Our primary approaches use the techniques of modern molecular biophysics and structural biology. These include protein crystallography, structural electron microscopy/image processing, calorimetry/thermodynamics, circular dichroism, and molecular modeling/mechanics to probe the structure and physical properties of lipoproteins, apolipoproteins, peptide models for the apolipoproteins, and lipid/apolipoprotein reassembled model systems.
Apolipoprotein Conformation, Structure and Stability
The sequences of the exchangeable apolipoproteins are comprised of tandem internally homologous 11/22 residue repeats that can be divided into two 11-mer sub-repeats (A and B), with N-terminal Pro located in the A-repeat . The 11/22-mer repeats form amphipathic α-helices that are highly suited for an interfacial location at the lipoprotein surface. A refined consensus sequence representing an idealized version of this 11/22-mer (A/B) unit was derived in an analysis of the inter/intra-sequence homologies of apoA-I apoE, apoA-IV. Molecular modeling showed that this 22-residue AB unit would form an idealized amphipathic α-helix.

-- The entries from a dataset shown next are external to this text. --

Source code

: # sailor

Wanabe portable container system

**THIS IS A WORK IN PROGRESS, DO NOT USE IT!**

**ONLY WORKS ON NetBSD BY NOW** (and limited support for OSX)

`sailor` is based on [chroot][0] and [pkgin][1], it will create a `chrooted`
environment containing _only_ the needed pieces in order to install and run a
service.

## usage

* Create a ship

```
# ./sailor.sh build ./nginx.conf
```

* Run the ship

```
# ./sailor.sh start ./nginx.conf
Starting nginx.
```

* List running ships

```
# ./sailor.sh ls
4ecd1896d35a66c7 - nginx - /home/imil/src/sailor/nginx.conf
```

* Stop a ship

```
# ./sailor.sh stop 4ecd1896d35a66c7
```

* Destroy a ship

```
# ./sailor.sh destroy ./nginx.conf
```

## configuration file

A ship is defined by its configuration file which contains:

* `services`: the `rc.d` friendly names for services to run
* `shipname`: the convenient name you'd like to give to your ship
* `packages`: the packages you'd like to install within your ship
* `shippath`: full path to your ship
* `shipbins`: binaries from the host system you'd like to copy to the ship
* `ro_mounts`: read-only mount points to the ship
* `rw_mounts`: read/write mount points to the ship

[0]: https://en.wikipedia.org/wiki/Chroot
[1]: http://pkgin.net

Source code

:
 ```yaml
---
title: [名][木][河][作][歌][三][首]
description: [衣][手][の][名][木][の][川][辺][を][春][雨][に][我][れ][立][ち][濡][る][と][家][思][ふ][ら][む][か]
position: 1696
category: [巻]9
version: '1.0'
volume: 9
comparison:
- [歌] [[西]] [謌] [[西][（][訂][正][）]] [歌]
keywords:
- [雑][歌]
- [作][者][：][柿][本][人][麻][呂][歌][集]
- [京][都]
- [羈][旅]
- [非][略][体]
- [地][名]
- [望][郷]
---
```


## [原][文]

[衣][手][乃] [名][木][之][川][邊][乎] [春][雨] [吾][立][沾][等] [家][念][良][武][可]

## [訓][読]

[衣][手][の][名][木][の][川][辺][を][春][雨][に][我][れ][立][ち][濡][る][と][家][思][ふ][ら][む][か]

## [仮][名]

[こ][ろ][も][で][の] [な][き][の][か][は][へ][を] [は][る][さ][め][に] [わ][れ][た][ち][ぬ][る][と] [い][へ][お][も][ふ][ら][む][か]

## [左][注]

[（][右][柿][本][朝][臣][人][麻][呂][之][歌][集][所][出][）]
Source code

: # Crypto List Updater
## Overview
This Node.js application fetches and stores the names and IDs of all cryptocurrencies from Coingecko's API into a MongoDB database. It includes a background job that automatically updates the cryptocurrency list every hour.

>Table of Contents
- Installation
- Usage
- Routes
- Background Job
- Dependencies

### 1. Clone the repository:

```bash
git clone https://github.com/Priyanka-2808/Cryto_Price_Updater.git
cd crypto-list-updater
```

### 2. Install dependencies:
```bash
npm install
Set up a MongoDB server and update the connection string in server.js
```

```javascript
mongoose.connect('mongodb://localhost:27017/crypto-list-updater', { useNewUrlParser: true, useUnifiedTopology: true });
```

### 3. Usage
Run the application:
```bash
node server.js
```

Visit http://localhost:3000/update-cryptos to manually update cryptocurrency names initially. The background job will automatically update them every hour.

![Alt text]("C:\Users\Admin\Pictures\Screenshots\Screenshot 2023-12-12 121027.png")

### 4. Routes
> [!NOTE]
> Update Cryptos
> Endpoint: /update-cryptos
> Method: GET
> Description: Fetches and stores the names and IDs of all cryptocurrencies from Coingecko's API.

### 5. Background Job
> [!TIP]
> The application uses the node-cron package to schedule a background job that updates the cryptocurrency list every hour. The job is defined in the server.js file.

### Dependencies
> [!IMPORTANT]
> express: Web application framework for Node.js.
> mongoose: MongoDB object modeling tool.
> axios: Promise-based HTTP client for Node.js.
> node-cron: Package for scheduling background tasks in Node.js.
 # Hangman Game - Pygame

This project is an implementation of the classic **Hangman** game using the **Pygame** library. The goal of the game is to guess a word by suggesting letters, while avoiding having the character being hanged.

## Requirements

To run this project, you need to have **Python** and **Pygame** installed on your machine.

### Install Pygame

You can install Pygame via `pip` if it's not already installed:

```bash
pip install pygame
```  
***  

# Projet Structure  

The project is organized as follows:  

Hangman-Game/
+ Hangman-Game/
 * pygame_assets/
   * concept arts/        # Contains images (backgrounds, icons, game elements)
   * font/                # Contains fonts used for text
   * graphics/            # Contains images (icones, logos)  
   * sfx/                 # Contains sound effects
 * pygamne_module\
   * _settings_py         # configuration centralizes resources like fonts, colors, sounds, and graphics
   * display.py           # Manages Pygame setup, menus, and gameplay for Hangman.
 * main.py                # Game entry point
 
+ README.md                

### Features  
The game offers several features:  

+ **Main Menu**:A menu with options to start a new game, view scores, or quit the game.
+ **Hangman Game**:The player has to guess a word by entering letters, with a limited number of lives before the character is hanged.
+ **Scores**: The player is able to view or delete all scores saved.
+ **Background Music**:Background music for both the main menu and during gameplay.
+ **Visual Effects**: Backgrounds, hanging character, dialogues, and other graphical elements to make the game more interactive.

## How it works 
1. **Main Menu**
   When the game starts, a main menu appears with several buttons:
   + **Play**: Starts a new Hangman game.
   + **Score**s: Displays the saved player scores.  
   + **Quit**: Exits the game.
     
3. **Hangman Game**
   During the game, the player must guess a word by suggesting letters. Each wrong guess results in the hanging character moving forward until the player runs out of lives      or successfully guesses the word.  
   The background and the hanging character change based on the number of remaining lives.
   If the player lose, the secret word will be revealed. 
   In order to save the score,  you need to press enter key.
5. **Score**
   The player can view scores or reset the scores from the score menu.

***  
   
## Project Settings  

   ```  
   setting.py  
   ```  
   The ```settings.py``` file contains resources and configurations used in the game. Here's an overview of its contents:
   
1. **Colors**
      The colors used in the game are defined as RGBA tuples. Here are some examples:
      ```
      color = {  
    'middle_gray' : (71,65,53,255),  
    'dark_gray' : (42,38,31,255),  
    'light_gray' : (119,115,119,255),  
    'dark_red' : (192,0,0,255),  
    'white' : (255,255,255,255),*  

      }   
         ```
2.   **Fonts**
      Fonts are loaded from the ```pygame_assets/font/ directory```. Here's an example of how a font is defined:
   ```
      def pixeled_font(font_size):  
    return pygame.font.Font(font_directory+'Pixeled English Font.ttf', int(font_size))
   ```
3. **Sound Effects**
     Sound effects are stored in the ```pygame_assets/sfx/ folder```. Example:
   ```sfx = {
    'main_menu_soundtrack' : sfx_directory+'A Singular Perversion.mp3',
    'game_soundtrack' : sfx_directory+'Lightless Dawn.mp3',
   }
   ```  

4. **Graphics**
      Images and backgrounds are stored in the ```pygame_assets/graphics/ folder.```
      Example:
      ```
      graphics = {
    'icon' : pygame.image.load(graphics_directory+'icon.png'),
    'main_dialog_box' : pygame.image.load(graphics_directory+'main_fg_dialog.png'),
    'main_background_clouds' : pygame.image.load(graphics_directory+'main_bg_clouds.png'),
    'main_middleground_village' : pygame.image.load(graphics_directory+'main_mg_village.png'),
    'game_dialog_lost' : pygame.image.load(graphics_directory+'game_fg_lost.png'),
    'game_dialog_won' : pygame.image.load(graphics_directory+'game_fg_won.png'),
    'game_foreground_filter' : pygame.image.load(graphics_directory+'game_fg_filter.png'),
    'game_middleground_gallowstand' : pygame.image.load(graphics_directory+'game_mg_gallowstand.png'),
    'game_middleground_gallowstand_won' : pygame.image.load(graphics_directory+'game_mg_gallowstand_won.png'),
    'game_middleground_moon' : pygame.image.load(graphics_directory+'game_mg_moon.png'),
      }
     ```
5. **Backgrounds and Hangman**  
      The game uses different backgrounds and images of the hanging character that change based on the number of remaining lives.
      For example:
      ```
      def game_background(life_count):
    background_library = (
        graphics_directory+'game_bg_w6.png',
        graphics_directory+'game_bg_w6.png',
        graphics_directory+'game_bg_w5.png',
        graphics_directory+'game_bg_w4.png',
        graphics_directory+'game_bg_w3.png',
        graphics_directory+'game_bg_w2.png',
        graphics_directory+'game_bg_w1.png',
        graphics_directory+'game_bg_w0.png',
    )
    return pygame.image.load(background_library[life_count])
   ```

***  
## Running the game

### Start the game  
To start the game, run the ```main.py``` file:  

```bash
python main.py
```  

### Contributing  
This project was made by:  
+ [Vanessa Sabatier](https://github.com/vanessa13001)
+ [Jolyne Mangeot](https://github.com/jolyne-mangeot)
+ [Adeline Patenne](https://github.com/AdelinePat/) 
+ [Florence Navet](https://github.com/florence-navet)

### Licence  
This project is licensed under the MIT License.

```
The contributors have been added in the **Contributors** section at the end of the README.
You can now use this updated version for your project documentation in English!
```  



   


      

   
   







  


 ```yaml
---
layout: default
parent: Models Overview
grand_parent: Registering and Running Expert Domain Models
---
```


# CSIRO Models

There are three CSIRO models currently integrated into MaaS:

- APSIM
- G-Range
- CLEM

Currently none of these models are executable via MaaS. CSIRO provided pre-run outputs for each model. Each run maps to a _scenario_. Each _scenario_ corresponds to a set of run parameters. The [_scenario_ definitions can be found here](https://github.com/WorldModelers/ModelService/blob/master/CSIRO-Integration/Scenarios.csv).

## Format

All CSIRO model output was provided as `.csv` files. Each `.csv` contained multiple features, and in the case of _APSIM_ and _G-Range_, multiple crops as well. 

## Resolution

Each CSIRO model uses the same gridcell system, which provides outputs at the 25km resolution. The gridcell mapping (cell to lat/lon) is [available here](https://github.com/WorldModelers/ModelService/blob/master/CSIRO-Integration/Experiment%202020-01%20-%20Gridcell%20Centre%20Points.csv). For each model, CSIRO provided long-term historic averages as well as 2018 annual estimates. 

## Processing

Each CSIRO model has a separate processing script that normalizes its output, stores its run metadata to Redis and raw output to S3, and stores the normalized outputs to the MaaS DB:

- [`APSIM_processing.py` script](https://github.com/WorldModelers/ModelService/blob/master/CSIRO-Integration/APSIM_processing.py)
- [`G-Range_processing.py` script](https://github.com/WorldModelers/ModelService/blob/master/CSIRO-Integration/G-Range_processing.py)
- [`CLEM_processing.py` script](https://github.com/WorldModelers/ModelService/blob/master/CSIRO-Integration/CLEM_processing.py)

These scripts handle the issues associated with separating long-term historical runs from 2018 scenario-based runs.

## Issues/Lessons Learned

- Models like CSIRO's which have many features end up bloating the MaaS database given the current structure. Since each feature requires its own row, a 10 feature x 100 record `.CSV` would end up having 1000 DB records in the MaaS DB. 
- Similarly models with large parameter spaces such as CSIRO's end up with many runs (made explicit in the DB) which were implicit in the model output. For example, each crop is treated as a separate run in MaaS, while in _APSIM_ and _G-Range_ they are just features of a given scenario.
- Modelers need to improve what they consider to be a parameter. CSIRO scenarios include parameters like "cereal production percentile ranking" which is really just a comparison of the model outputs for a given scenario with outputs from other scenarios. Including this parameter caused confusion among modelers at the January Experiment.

We have demonstrated that lipid-free apoA-I and apoA-II have a folded state in solution similar to the “molten globular” state described as an intermediate in the folding pathway of many water soluble proteins. Studies of the structure and stabilizing interactions of deletion and substitution mutations of apoA-1 investigate the features responsible for conformational stability and lipid interaction. Structural and thermodynamic studies of these mutant forms of apoA-I probe the role of specific regions of the apoA-I molecule in its conformation and stability.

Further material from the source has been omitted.